Notes on the k-delivery TSP:

  • Implicit in the problem statement are the assumptions that all source points in S are identical, and that all destination points in T are identical, and that all items are identical. In other words, any item can be transported from any source to any destination.
  • The problem can require the tour to start at a particular point. Intuitively, it seems that, unlike in the case of metric TSP, having a fixed starting point can result in a longer tour than what may be obtained given the freedom to choose any starting point.

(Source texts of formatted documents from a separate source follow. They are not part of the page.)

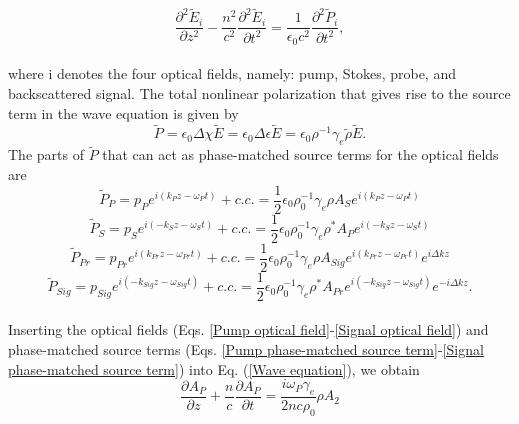 \documentclass[sn-nature]{sn-jnl}%
\begin{document}
\begin{equation}
    \frac{\partial^{2}\tilde{E}_{i}}{\partial z^{2}} - \frac{n^{2}}{c^{2}}\frac{\partial^{2}\tilde{E}_{i}}{\partial t^{2}} = \frac{1}{\epsilon_{0}c^{2}}\frac{\partial^{2}\tilde{P}_{i}}{\partial t^{2}},
    \label{Wave equation}
\end{equation}
\\
where i denotes the four optical fields, namely: pump, Stokes, probe, and backscattered signal. The total nonlinear polarization that gives rise to the source term in the wave equation is given by
\begin{equation}
    \tilde{P} = \epsilon_{0}\Delta\chi\tilde{E} = \epsilon_{0}\Delta\epsilon\tilde{E} = \epsilon_{0}\rho^{-1}\gamma_{e}\tilde{\rho}\tilde{E}.
\end{equation}
The parts of $\tilde{P}$ that can act as phase-matched source terms for the optical fields are
\begin{equation}
    \tilde{P}_{P} = p_{P}e^{i(k_{P}z - \omega_{P} t)} + c.c. = \frac{1}{2}\epsilon_{0}\rho_{0}^{-1}\gamma_{e}\rho A_{S}e^{i(k_{P}z - \omega_{P} t)}
    \label{Pump phase-matched source term}
\end{equation}
\begin{equation}
    \tilde{P}_{S} = p_{S}e^{i(-k_{S}z - \omega_{S} t)} + c.c. = \frac{1}{2}\epsilon_{0}\rho_{0}^{-1}\gamma_{e}\rho^{*} A_{P}e^{i(-k_{S}z - \omega_{S} t)}
    \label{Stokes phase-matched source term}
\end{equation}
\begin{equation}
    \tilde{P}_{Pr} = p_{Pr}e^{i(k_{Pr}z - \omega_{Pr} t)} + c.c. = \frac{1}{2}\epsilon_{0}\rho_{0}^{-1}\gamma_{e}\rho A_{Sig}e^{i(k_{Pr}z - \omega_{Pr} t)}e^{i\Delta kz}
    \label{Probe phase-matched source term}
\end{equation}
\begin{equation}
    \tilde{P}_{Sig} = p_{Sig}e^{i(-k_{Sig}z - \omega_{Sig} t)} + c.c. = \frac{1}{2}\epsilon_{0}\rho_{0}^{-1}\gamma_{e}\rho^{*} A_{Pr}e^{i(-k_{Sig}z - \omega_{Sig} t)}e^{-i\Delta kz}.
    \label{Signal phase-matched source term}
\end{equation}
\\
Inserting the optical fields (Eqs. \ref{Pump optical field}-\ref{Signal optical field}) and phase-matched source terms (Eqs. \ref{Pump phase-matched source term}-\ref{Signal phase-matched source term}) into Eq. (\ref{Wave equation}), we obtain
\begin{equation}
    \frac{\partial A_{P}}{\partial z} + \frac{n}{c}\frac{\partial A_{P}}{\partial t} = \frac{i\omega_{P}\gamma_{e}}{2nc\rho_{0}}\rho A_{2}
\end{equation}
\end{document}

  • There are two versions of this problem. The preemptive version allows the vehicle to drop off an item at an intermediate point that is not a destination point. The non-preemptive version does not allow this freedom.
  • For the non-preemptive version of the problem, the optimal tour would involve only the points in S \cup T. This follows from the triangle inequality.
  • k-delivery TSP generalizes TSP and hence is NP-hard.
    Consider a TSP instance requiring a least cost tour covering m specified points. Choose an arbitrary point, say r,  among the specified points, designate it as a source point with capacity m-1, and designate the remaining m-1 points as destinations with unit requirement. An optimal k-delivery TSP tour for this instance corresponds to an optimal TSP tour.
  • An application of k-delivery TSP: Suppose that Coke has a certain number of storehouses in a particular town, from where it needs to transport cartons of bottles to stores across the town. A carton can go from any storehouse to any store, and there is only one vehicle for carrying the cartons, and it can carry at most a certain number of cartons at any time.